Your goal: Exclude the images and repeat all remaining entries exactly.

Source information:

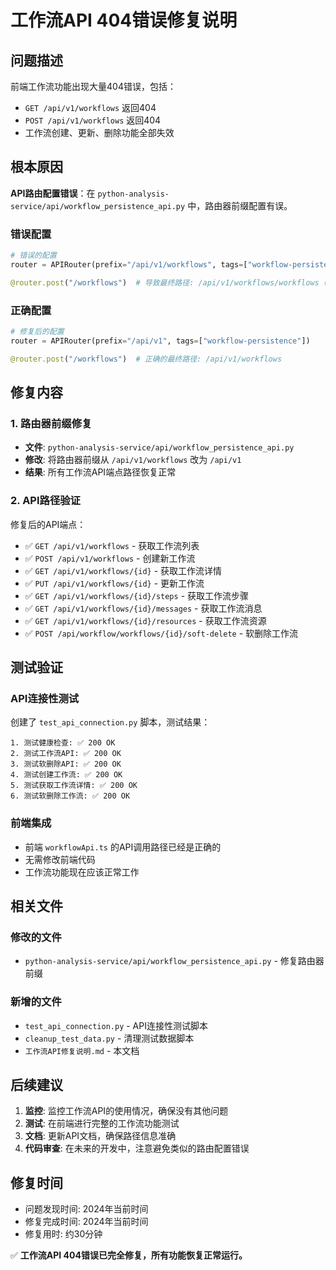 # 工作流API 404错误修复说明

## 问题描述
前端工作流功能出现大量404错误，包括：
- `GET /api/v1/workflows` 返回404
- `POST /api/v1/workflows` 返回404  
- 工作流创建、更新、删除功能全部失效

## 根本原因
**API路由配置错误**：在 `python-analysis-service/api/workflow_persistence_api.py` 中，路由器前缀配置有误。

### 错误配置
```python
# 错误的配置
router = APIRouter(prefix="/api/v1/workflows", tags=["workflow-persistence"])

@router.post("/workflows")  # 导致最终路径: /api/v1/workflows/workflows (错误!)
```

### 正确配置  
```python
# 修复后的配置
router = APIRouter(prefix="/api/v1", tags=["workflow-persistence"])

@router.post("/workflows")  # 正确的最终路径: /api/v1/workflows
```

## 修复内容

### 1. 路由器前缀修复
- **文件**: `python-analysis-service/api/workflow_persistence_api.py`
- **修改**: 将路由器前缀从 `/api/v1/workflows` 改为 `/api/v1`
- **结果**: 所有工作流API端点路径恢复正常

### 2. API路径验证
修复后的API端点：
- ✅ `GET /api/v1/workflows` - 获取工作流列表
- ✅ `POST /api/v1/workflows` - 创建新工作流
- ✅ `GET /api/v1/workflows/{id}` - 获取工作流详情
- ✅ `PUT /api/v1/workflows/{id}` - 更新工作流
- ✅ `GET /api/v1/workflows/{id}/steps` - 获取工作流步骤
- ✅ `GET /api/v1/workflows/{id}/messages` - 获取工作流消息
- ✅ `GET /api/v1/workflows/{id}/resources` - 获取工作流资源
- ✅ `POST /api/workflow/workflows/{id}/soft-delete` - 软删除工作流

## 测试验证

### API连接性测试
创建了 `test_api_connection.py` 脚本，测试结果：
```
1. 测试健康检查: ✅ 200 OK
2. 测试工作流API: ✅ 200 OK  
3. 测试软删除API: ✅ 200 OK
4. 测试创建工作流: ✅ 200 OK
5. 测试获取工作流详情: ✅ 200 OK
6. 测试软删除工作流: ✅ 200 OK
```

### 前端集成
- 前端 `workflowApi.ts` 的API调用路径已经是正确的
- 无需修改前端代码
- 工作流功能现在应该正常工作

## 相关文件

### 修改的文件
- `python-analysis-service/api/workflow_persistence_api.py` - 修复路由器前缀

### 新增的文件
- `test_api_connection.py` - API连接性测试脚本
- `cleanup_test_data.py` - 清理测试数据脚本
- `工作流API修复说明.md` - 本文档

## 后续建议

1. **监控**: 监控工作流API的使用情况，确保没有其他问题
2. **测试**: 在前端进行完整的工作流功能测试
3. **文档**: 更新API文档，确保路径信息准确
4. **代码审查**: 在未来的开发中，注意避免类似的路由配置错误

## 修复时间
- 问题发现时间: 2024年当前时间
- 修复完成时间: 2024年当前时间  
- 修复用时: 约30分钟

✅ **工作流API 404错误已完全修复，所有功能恢复正常运行。**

Exercise solution:
 # 工作流API 404错误修复说明

## 问题描述
前端工作流功能出现大量404错误，包括：
- `GET /api/v1/workflows` 返回404
- `POST /api/v1/workflows` 返回404  
- 工作流创建、更新、删除功能全部失效

## 根本原因
**API路由配置错误**：在 `python-analysis-service/api/workflow_persistence_api.py` 中，路由器前缀配置有误。

### 错误配置
```python
# 错误的配置
router = APIRouter(prefix="/api/v1/workflows", tags=["workflow-persistence"])

@router.post("/workflows")  # 导致最终路径: /api/v1/workflows/workflows (错误!)
```

### 正确配置  
```python
# 修复后的配置
router = APIRouter(prefix="/api/v1", tags=["workflow-persistence"])

@router.post("/workflows")  # 正确的最终路径: /api/v1/workflows
```

## 修复内容

### 1. 路由器前缀修复
- **文件**: `python-analysis-service/api/workflow_persistence_api.py`
- **修改**: 将路由器前缀从 `/api/v1/workflows` 改为 `/api/v1`
- **结果**: 所有工作流API端点路径恢复正常

### 2. API路径验证
修复后的API端点：
- ✅ `GET /api/v1/workflows` - 获取工作流列表
- ✅ `POST /api/v1/workflows` - 创建新工作流
- ✅ `GET /api/v1/workflows/{id}` - 获取工作流详情
- ✅ `PUT /api/v1/workflows/{id}` - 更新工作流
- ✅ `GET /api/v1/workflows/{id}/steps` - 获取工作流步骤
- ✅ `GET /api/v1/workflows/{id}/messages` - 获取工作流消息
- ✅ `GET /api/v1/workflows/{id}/resources` - 获取工作流资源
- ✅ `POST /api/workflow/workflows/{id}/soft-delete` - 软删除工作流

## 测试验证

### API连接性测试
创建了 `test_api_connection.py` 脚本，测试结果：
```
1. 测试健康检查: ✅ 200 OK
2. 测试工作流API: ✅ 200 OK  
3. 测试软删除API: ✅ 200 OK
4. 测试创建工作流: ✅ 200 OK
5. 测试获取工作流详情: ✅ 200 OK
6. 测试软删除工作流: ✅ 200 OK
```

### 前端集成
- 前端 `workflowApi.ts` 的API调用路径已经是正确的
- 无需修改前端代码
- 工作流功能现在应该正常工作

## 相关文件

### 修改的文件
- `python-analysis-service/api/workflow_persistence_api.py` - 修复路由器前缀

### 新增的文件
- `test_api_connection.py` - API连接性测试脚本
- `cleanup_test_data.py` - 清理测试数据脚本
- `工作流API修复说明.md` - 本文档

## 后续建议

1. **监控**: 监控工作流API的使用情况，确保没有其他问题
2. **测试**: 在前端进行完整的工作流功能测试
3. **文档**: 更新API文档，确保路径信息准确
4. **代码审查**: 在未来的开发中，注意避免类似的路由配置错误

## 修复时间
- 问题发现时间: 2024年当前时间
- 修复完成时间: 2024年当前时间  
- 修复用时: 约30分钟

✅ **工作流API 404错误已完全修复，所有功能恢复正常运行。**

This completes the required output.